▸ WORK REQUEST: Filter out every line below that lacks "list", and copy the rest.

[Stored dataset items]
Start of Block

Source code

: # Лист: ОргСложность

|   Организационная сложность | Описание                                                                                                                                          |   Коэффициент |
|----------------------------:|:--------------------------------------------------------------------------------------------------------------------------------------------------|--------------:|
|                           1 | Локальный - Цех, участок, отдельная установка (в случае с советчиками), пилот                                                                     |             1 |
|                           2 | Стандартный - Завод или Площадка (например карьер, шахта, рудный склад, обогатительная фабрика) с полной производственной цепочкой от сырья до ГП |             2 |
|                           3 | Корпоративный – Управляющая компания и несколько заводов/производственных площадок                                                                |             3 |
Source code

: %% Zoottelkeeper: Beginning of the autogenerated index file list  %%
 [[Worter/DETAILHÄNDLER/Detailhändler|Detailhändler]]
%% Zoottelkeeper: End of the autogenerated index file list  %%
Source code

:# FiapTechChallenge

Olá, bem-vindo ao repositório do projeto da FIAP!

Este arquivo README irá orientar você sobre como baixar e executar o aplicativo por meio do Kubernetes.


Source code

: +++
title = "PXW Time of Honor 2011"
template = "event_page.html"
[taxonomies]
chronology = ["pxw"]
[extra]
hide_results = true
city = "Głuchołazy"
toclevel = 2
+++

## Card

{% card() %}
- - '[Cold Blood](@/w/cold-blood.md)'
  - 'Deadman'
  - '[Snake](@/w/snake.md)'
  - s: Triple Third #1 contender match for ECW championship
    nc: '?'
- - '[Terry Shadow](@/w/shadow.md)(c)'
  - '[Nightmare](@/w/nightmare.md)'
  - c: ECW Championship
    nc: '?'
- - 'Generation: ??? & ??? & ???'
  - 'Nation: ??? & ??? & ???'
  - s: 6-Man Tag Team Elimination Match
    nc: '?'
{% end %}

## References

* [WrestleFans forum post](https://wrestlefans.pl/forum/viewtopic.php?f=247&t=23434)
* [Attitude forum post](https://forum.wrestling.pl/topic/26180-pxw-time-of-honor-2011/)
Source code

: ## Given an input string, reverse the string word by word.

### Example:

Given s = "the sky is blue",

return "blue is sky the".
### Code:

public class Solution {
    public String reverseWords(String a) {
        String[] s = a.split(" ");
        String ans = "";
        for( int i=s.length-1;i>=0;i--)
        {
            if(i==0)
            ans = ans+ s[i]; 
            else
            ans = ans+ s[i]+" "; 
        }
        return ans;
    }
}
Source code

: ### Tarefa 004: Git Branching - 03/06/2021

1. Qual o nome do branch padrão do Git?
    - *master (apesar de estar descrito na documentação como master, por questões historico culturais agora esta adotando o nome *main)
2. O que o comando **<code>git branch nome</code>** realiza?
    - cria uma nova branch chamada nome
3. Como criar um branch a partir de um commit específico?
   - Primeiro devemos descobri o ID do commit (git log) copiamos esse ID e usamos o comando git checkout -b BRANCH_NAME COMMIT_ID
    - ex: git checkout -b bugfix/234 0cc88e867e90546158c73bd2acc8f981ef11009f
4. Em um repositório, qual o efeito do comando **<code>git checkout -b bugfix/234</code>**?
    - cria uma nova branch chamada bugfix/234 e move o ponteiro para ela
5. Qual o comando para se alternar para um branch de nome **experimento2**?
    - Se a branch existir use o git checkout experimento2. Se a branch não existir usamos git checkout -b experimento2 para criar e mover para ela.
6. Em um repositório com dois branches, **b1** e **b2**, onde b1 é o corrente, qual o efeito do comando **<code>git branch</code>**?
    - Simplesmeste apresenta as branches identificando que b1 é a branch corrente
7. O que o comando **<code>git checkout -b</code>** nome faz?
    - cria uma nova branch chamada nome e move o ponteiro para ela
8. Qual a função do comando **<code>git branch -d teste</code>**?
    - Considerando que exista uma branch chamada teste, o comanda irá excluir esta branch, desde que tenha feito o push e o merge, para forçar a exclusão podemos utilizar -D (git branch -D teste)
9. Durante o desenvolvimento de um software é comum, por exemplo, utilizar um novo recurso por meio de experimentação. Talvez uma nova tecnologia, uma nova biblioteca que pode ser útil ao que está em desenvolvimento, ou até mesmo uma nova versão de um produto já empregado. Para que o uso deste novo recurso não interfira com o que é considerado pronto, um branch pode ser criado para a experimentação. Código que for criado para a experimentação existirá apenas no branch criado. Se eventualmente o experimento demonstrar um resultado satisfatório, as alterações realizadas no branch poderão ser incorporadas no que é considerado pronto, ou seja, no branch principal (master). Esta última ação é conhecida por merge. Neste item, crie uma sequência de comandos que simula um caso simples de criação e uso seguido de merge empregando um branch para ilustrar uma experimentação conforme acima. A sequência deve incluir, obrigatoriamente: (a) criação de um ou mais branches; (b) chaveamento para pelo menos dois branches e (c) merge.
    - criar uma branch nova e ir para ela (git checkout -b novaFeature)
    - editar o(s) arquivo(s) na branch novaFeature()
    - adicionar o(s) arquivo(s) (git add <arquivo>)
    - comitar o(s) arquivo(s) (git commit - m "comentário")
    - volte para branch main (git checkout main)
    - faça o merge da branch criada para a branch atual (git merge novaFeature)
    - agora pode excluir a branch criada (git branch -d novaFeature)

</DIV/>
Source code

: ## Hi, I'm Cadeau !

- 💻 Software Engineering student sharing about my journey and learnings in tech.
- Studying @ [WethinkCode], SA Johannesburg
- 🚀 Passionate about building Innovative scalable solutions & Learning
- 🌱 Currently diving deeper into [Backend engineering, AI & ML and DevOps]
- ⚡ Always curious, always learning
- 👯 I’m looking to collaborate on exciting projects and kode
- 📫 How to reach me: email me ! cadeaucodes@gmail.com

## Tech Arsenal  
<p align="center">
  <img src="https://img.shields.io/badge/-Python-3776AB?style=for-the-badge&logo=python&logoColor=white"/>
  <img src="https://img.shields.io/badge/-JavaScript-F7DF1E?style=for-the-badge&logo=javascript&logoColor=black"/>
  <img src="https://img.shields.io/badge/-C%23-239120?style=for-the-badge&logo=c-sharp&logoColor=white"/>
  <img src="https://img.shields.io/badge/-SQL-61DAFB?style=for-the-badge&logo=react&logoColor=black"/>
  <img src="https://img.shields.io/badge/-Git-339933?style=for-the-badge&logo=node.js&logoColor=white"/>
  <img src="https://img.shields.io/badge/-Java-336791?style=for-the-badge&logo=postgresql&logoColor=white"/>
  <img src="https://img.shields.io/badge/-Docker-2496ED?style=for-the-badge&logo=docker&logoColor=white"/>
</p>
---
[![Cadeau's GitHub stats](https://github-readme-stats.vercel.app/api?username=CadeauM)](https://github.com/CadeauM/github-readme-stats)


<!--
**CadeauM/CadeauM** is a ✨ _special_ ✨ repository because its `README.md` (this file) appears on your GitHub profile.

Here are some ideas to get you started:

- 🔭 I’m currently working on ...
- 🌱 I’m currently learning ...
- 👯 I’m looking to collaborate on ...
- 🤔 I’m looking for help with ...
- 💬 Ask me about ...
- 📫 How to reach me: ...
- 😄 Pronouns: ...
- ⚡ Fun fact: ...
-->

End of Block

▸ OUTPUT BELOW:
: %% Zoottelkeeper: Beginning of the autogenerated index file list  %%
%% Zoottelkeeper: End of the autogenerated index file list  %%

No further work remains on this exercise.